Não tenho recordação de um período em que fosse necessário tanto estômago para acompanhar as notícias. Pandemia, número de mortos pela pandemia, CPI da covid, Amazônia em chamas, liberação recorde de agrotóxicos, desemprego, alta no preço dos alimentos, fome, racismo, feminicídio, transfobia, violência policial recorde (muitíssimo ligada ao racismo), corte do orçamento da educação... Lá fora, situação dos refugiados, terremoto no Haiti, volta ao poder do Talibã no Afeganistão... Uma verdadeira enxurrada de notícias trágicas com as quais somos bombardeados incessantemente, seja na internet, seja na TV.
A situação do Afeganistão domina os noticiários desde ontem e com isso, a comoção das pessoas ao verem as imagens de caos e desespero no aeroporto de Cabul, com pessoas se pendurando nos aviões. Além disso, vimos relatos de mulheres afegãs, verdadeiramente preocupadas com o retrocesso que virá com a tomada de poder pelo Talibã, o que ameaça direitos conquistados e a própria vida dessas mulheres.

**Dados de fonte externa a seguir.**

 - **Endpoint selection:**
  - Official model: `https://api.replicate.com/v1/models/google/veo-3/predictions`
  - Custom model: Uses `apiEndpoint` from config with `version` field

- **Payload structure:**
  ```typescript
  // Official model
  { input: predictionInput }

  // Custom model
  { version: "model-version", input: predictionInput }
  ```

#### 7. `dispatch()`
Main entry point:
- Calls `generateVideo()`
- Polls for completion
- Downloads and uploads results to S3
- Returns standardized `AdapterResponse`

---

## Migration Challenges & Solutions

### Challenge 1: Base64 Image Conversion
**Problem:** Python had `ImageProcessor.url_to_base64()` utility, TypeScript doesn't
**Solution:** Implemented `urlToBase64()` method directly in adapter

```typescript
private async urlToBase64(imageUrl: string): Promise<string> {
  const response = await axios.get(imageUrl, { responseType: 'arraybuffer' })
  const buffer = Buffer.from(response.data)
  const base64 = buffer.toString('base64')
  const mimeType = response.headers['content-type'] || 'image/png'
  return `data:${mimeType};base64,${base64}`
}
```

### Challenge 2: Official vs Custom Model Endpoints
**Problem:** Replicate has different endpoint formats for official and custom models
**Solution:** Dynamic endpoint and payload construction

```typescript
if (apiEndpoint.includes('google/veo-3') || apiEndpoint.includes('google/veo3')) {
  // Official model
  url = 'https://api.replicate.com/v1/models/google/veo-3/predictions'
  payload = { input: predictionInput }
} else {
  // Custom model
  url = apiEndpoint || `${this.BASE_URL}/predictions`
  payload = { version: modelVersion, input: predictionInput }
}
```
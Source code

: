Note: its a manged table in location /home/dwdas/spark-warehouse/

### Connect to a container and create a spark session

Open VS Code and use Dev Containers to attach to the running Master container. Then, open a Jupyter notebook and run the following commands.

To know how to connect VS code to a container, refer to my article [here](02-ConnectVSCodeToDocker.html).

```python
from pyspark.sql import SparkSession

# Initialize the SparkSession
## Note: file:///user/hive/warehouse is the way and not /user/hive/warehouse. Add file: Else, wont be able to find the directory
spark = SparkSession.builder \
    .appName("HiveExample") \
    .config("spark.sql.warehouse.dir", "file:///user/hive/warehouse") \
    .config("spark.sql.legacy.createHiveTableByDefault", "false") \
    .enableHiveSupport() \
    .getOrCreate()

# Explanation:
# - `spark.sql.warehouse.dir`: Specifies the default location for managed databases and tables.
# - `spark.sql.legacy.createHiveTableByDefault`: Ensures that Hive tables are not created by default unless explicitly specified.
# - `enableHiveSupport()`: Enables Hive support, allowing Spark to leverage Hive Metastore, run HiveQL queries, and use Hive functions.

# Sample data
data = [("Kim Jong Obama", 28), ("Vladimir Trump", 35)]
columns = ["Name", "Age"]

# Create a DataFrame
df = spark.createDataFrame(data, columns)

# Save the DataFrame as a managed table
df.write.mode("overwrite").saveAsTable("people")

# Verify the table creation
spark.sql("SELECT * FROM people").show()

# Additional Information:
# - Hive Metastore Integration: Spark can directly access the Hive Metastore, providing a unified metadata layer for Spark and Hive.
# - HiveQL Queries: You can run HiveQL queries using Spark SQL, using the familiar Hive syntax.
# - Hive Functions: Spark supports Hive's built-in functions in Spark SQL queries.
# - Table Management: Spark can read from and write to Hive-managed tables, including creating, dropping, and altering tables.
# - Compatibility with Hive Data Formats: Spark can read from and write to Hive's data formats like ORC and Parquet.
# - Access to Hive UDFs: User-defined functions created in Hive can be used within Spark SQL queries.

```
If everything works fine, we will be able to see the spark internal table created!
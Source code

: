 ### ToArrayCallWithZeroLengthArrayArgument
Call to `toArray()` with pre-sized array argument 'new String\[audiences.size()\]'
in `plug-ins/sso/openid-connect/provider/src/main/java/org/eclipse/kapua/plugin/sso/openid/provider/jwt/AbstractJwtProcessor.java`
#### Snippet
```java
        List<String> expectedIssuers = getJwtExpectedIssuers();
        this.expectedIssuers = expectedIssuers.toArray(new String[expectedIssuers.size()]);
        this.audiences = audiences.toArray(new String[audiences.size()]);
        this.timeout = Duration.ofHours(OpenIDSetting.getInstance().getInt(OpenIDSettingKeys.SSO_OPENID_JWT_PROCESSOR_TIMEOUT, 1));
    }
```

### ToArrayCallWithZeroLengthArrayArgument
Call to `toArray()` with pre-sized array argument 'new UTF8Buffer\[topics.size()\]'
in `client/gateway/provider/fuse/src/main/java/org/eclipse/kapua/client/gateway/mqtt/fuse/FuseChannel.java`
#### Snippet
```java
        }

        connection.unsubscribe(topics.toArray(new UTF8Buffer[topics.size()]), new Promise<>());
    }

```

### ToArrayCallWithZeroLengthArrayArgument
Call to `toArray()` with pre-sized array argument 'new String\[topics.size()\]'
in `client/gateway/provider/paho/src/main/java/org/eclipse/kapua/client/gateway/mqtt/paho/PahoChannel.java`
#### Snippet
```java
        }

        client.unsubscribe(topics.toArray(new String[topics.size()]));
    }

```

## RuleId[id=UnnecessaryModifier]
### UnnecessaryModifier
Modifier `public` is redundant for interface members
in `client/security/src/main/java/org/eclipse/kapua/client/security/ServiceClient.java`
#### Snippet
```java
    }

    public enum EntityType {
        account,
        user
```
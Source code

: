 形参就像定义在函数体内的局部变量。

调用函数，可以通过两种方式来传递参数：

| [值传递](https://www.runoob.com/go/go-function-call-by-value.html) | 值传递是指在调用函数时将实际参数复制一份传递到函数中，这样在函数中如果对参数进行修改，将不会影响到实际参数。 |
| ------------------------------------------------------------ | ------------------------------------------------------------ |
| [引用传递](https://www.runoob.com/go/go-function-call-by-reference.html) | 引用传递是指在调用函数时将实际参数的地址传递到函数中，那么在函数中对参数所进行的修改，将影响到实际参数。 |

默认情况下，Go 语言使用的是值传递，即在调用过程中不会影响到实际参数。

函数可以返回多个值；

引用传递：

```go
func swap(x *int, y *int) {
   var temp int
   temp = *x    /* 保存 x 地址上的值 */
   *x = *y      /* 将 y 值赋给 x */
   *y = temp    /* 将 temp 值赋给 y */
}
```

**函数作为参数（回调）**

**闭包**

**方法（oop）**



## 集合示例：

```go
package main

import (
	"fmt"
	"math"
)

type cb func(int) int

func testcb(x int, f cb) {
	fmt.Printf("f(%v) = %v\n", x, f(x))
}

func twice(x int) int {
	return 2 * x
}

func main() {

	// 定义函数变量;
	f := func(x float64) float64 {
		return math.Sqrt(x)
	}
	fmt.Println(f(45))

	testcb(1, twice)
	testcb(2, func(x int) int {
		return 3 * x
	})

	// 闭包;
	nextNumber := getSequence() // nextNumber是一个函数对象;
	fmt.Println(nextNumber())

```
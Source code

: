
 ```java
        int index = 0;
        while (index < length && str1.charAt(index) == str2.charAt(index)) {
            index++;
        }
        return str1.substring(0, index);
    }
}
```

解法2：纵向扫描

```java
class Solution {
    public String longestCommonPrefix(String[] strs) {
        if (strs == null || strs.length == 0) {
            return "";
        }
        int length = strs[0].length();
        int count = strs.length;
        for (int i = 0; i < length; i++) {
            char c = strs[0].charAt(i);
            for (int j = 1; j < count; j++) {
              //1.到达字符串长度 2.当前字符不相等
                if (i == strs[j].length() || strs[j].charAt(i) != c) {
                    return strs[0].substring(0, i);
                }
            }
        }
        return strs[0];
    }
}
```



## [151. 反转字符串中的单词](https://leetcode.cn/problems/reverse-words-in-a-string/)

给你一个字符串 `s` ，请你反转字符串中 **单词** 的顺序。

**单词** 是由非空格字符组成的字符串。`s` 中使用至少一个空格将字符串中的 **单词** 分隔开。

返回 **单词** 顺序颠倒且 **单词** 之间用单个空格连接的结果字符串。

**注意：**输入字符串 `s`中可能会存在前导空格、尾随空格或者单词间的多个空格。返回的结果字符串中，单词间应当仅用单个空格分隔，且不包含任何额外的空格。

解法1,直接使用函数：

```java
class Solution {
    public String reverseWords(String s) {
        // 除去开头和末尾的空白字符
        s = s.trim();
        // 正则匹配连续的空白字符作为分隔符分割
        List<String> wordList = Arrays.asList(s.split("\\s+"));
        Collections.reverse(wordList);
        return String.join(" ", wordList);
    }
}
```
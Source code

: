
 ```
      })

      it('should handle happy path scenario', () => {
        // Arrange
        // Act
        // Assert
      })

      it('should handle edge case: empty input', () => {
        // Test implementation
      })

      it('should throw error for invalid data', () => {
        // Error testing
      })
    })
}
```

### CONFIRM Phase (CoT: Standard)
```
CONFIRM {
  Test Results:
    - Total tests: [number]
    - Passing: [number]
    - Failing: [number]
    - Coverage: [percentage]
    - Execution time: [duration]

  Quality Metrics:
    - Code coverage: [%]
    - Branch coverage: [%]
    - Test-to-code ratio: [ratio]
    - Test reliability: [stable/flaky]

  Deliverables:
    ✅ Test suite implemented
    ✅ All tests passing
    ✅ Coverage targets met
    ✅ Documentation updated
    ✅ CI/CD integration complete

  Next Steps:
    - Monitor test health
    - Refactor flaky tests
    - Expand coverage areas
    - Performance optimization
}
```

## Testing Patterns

Muitas pessoas no Brasil têm expressado sua consternação em relação ao drama por que passa o Afeganistão e, junto a elas, percebo um movimento de questionar essas pessoas a respeito de sua preocupação com o que está fora quando tanta coisa vai mal no nosso próprio país. Bom, é verdade; minha lista acima, que não é exaustiva, traz várias questões complexas que merecem atenção e dedicação para serem solucionadas ou ao menos encaminhadas. Em seu texto, "Cabul é aqui", Renata Corrêa, por exemplo, nos lembra de que, no Brasil, os direitos das mulheres também têm sido ameaçados e alguns efetivamente violados, mostrando que há algo que nos aproxima, em alguma medida, do que pode acontecer no Afeganistão.
A consciência dos problemas nacionais parece-me fundamental para que possamos exercer nossa cidadania, cobrar por nossos direitos, pressionar os políticos. Mas sinto, muitas vezes, não apenas sobre a situação afegã, uma espécie de revolta de pessoas com aqueles que se indignam com questões internacionais, algo como "Ah! Mas e o Brasil?!". E não apenas com questões de outros países, mas também com um problema e não com outro.
Isso me traz algumas perguntas. Seria mesmo humanamente possível deixar-se afetar igualmente por todas os problemas nacionais e internacionais? Todos os problemas nos tocam da mesma maneira? Por que será que, em meio ao mar de notícias tristes, somente uma delas me faz chorar? Por que será que passo dias pensando em somente uma delas? Quantos sofrimentos cabem no meu peito?
Em "Psicologia das massa e análise do eu", de 1921, Freud dedica um capítulo à questão da identificação, que seria a maneira mais elementar de ligação afetiva com outra pessoa. O texto é longo e permanece extremamente atual (inclusive para pensarmos o momento político que vivemos hoje no país), mas destaco o seguinte trecho para pensar as perguntas anteriores:
(...) [a identificação] pode surgir a cada vez que é percebido um novo elemento comum com uma pessoa que não é objeto das pulsões sexuais. Quanto mais importante for esse elemento em comum, tanto mais bem-sucedida deverá ser essa identificação parcial e, assim, corresponder ao início de uma nova ligação (Freud, 1921, Obras Incompletas de Sigmund Freud, editora Autêntica).
Freud nos dá o caminho para pensar nessa afetação provocada por uma notícia e não por outra. Perceber o elemento comum que me liga, ainda que de maneira inconsciente, a algum aspecto ou pessoa de uma notícia que leio. Em outras palavras, há algo meu naquilo que leio, naquele acontecimento extraordinário ou trágico, algo que se conecta a mim e que, portanto, me afeta, me toca. Sendo assim, parece sem sentido indignar-se com a indignação ou o sofrimento do outro por uma causa e não por outra. Trata-se de uma "escolha" inconsciente, de algo fora que se engancha em mim e é, portanto, mais do que legítima.
Ainda, em uma nota de rodapé, reconhecendo não ter esgotado a questão da formação da identificação, Freud afirma:
Partindo da identificação, um caminho leva pela imitação até a empatia, isto é, à compreensão do mecanismo que nos torna possível sobretudo uma tomada de posição em relação a outra vida anímica (idem).
Que bom que nos identificamos, que temos empatia, que bom também que não nos afetamos por tudo e todos do mesmo modo, para que possamos sentir sem nos paralisarmos, para que possamos sobreviver e ter algo a investir nas causas que nos movem, algo a contribuir, algo de concreto para modificá-las.
(...) Pense no Haiti
Reze pelo Haiti
O Haiti é aqui
O Haiti não é aqui (...) (Caetano Veloso e Gilberto Gil).